Poème du nouvel an
by on janvier 5, 2017 in Non classé

J’ai été…

d’après Raimon d’ Avinhon (XIIIè siècle)

Ce soir là, l’heure du conte sonnait l’horloge à la veillée.
Venus des quatre coins de la forêt, les convives se rencognaient autour de l’âtre, assez grand pour y placer deux ménines face à face, en presse papier.
Cependant la parole ne venait point encore car chacun goûtait la brindille qui craque et la braise qui soupire.
Trois coups à la porte résonnèrent comme le jugement dernier.
A peine la compagnie s’est-elle retournée qu’un individu drapé de brumes nocturnes, s’assoie au milieu d’eux et les contemple des ses yeux rieurs.
Sans se présenter il commence et tous l’écoutent:

– J’ai été serviteur et ribaud,
et je conterai tous mes métiers en ces terres:
j’ai été arbalétrier,
pécheur et écuyer.
Je sais bien faire des murs de pierres,
mais pour coudre, je n’ai pas mon pareil.

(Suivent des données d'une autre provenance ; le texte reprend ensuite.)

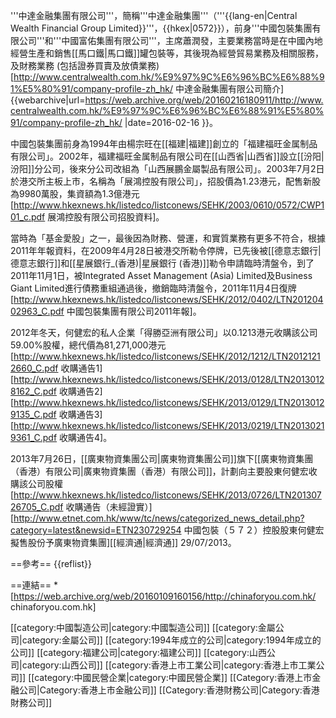 '''中達金融集團有限公司'''，簡稱'''中達金融集團'''（'''{{lang-en|Central Wealth Financial Group Limited}}'''，{{hkex|0572}}），前身'''中國包裝集團有限公司'''和'''中國富佑集團有限公司'''，主席蕭潤發，主要業務當時是在中國內地經營生產和銷售[[馬口鐵|馬口鐵]]罐包裝等，其後現為經營貿易業務及相關服務，及財務業務 (包括證券買賣及放債業務)<ref>[http://www.centralwealth.com.hk/%E9%97%9C%E6%96%BC%E6%88%91%E5%80%91/company-profile-zh_hk/ 中達金融集團有限公司簡介] {{webarchive|url=https://web.archive.org/web/20160216180911/http://www.centralwealth.com.hk/%E9%97%9C%E6%96%BC%E6%88%91%E5%80%91/company-profile-zh_hk/ |date=2016-02-16 }}</ref>。

中國包裝集團前身為1994年由楊宗旺在[[福建|福建]]創立的「福建福旺金属制品有限公司」。2002年，福建福旺金属制品有限公司在[[山西省|山西省]]設立[[汾阳|汾阳]]分公司，後來分公司改組為「山西展鵬金屬製品有限公司」。2003年7月2日於港交所主板上市，名稱為「展鴻控股有限公司」，招股價為1.23港元，配售新股為9980萬股，集資額為1.3億港元<ref>[http://www.hkexnews.hk/listedco/listconews/SEHK/2003/0610/0572/CWP101_c.pdf 展鴻控股有限公司招股資料]</ref>。

當時為「基金愛股」之一，最後因為財務、營運，和實質業務有更多不符合，根據2011年年報資料，在2009年4月28日被港交所勒令停牌，已先後被[[德意志銀行|德意志銀行]]和[[星展銀行_(香港)|星展銀行 (香港)]]勒令申請臨時清盤令，到了2011年11月1日，被Integrated Asset Management (Asia) Limited及Business Giant Limited進行債務重組通過後，撤銷臨時清盤令，2011年11月4日復牌<ref>[http://www.hkexnews.hk/listedco/listconews/SEHK/2012/0402/LTN20120402963_C.pdf 中國包裝集團有限公司2011年報]</ref>。

2012年冬天，何健宏的私人企業「得勝亞洲有限公司」以0.1213港元收購該公司59.00%股權，總代價為81,271,000港元<ref>[http://www.hkexnews.hk/listedco/listconews/SEHK/2012/1212/LTN20121212660_C.pdf 收購通告1]</ref><ref>[http://www.hkexnews.hk/listedco/listconews/SEHK/2013/0128/LTN20130128162_C.pdf 收購通告2]</ref><ref>[http://www.hkexnews.hk/listedco/listconews/SEHK/2013/0129/LTN20130129135_C.pdf 收購通告3]</ref><ref>[http://www.hkexnews.hk/listedco/listconews/SEHK/2013/0219/LTN20130219361_C.pdf 收購通告4]</ref>。

2013年7月26日，[[廣東物資集團公司|廣東物資集團公司]]旗下[[廣東物資集團（香港）有限公司|廣東物資集團（香港）有限公司]]，計劃向主要股東何健宏收購該公司股權<ref>[http://www.hkexnews.hk/listedco/listconews/SEHK/2013/0726/LTN20130726705_C.pdf 收購通告（未經證實）]</ref><ref>[http://www.etnet.com.hk/www/tc/news/categorized_news_detail.php?category=latest&newsid=ETN230729254 中國包裝（５７２）控股股東何健宏擬售股份予廣東物資集團][[經濟通|經濟通]] 29/07/2013</ref>。

==參考==
{{reflist}}

==連結==
*[https://web.archive.org/web/20160109160156/http://chinaforyou.com.hk/ chinaforyou.com.hk]

[[category:中國製造公司|category:中國製造公司]]
[[category:金屬公司|category:金屬公司]]
[[category:1994年成立的公司|category:1994年成立的公司]]
[[category:福建公司|category:福建公司]]
[[category:山西公司|category:山西公司]]
[[category:香港上市工業公司|category:香港上市工業公司]]
[[category:中國民營企業|category:中國民營企業]]
[[Category:香港上市金融公司|Category:香港上市金融公司]]
[[Category:香港財務公司|Category:香港財務公司]]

J’ai charroyé bien souvent du mortier
et j’ai chassé plus de cent oiseaux.
Et je suis troubadour bel et bon,
car je compose sirventés et « chansons »;
je suis aussi jongleur  » mal embouché  »
croyant en les sept ordres.

J’ai dilaté l’éclat de la rosée jusqu’à la rendre plus lisse qu’un iris.
Je me suis cogné sec
au plafond du ciel
lancé, vitesse pleine pensée, tel une flèche par la tension
d’un lac d’ Ôo de montagne.

J’ai pris peur de mes ombres,
j’ai été chassé comme un malpropre par les démons
qui savaient que, là-bas, je ne comprendrai pas encore…

Un soir, le luth en pinçant ses nerfs,
a fait vibrer tout mon être.

J’ai imprimé la main dans le brouillard
tout comme le font les Mérens placides
au creux de l’automne.

J’ai vu la montagne-lynx onduler son échine de sapin.
J’ai joui jusqu’à l’orgasme des courbes des roches.
Les chemins de pierres et de mousses connaissent l’allure de mes pieds.

Ils dévalent !

J’ai parlé avec ma sœur la chèvre des montagnes… trois fois .
J’ai refermé la blessure d’une compagne de marche au creux de son ventre seulement en la dessinant dans l’air du bout des doigts.

J’ai découvert malgré tout mon amour pour vous, vous
et vous aussi.

J’ai appris à me battre, à vaincre en perdant
à vivre en me laissant traverser.

Les cirques de rocs tissent leur chevelure de cascades.

J’ai été loup, et je dévalais les pierrils, en chasse
carnassière d’un humain que je retrouvais mon ami.

J’ai été un gigantesque soufflet brassant l’air pur afin
de le distribuer à ceux que j’aime.
J’ai été une micro étincelle de cet air là expiré par un autre.

Après un long silence, l’ancien rompit l’ahurissement du groupe:

– Mais alors Monperclus, qui es-tu vraiment ?

– Ni jamais plus que ce qui fut vous-même !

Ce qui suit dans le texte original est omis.